To do | Reproduce word for word the lines between those holding "[Export data from" and "The purpose of", inclusive, and nothing else from the data below.

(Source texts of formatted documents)

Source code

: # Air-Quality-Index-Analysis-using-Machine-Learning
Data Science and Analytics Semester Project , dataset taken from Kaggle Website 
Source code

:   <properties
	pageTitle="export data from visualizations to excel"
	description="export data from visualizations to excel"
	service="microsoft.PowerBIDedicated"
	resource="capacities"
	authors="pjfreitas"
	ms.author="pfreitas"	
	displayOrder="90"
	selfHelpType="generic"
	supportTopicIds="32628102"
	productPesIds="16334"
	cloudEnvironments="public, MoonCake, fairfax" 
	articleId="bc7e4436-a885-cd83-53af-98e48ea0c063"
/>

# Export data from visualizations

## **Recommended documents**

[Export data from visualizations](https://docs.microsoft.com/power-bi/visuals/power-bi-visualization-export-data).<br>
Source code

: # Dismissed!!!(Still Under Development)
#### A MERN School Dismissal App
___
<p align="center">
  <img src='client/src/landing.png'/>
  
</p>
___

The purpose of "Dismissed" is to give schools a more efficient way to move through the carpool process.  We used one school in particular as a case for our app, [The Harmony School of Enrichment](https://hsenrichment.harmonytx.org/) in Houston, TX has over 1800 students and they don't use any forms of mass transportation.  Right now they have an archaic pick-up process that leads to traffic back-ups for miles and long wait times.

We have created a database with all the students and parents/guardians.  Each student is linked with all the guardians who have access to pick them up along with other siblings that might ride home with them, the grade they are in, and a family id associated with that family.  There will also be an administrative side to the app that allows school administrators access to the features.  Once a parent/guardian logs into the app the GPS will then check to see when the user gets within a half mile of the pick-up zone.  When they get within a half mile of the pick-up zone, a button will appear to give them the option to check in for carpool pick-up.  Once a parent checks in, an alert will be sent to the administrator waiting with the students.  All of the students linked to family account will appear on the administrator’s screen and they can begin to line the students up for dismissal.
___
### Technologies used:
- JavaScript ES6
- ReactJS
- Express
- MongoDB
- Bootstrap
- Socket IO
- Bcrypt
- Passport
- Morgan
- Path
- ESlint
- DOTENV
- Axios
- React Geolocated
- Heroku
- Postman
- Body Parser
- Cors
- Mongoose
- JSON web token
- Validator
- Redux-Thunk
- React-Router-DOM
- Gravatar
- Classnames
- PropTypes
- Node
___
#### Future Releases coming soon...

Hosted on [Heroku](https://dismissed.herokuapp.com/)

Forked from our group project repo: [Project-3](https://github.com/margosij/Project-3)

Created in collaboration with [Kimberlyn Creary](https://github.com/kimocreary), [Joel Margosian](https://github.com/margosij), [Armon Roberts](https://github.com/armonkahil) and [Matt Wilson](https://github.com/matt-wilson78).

Result |
[Export data from visualizations](https://docs.microsoft.com/power-bi/visuals/power-bi-visualization-export-data).<br>
Source code

: # Dismissed!!!(Still Under Development)
#### A MERN School Dismissal App
___
<p align="center">
  <img src='client/src/landing.png'/>
  
</p>
___

The purpose of "Dismissed" is to give schools a more efficient way to move through the carpool process.  We used one school in particular as a case for our app, [The Harmony School of Enrichment](https://hsenrichment.harmonytx.org/) in Houston, TX has over 1800 students and they don't use any forms of mass transportation.  Right now they have an archaic pick-up process that leads to traffic back-ups for miles and long wait times.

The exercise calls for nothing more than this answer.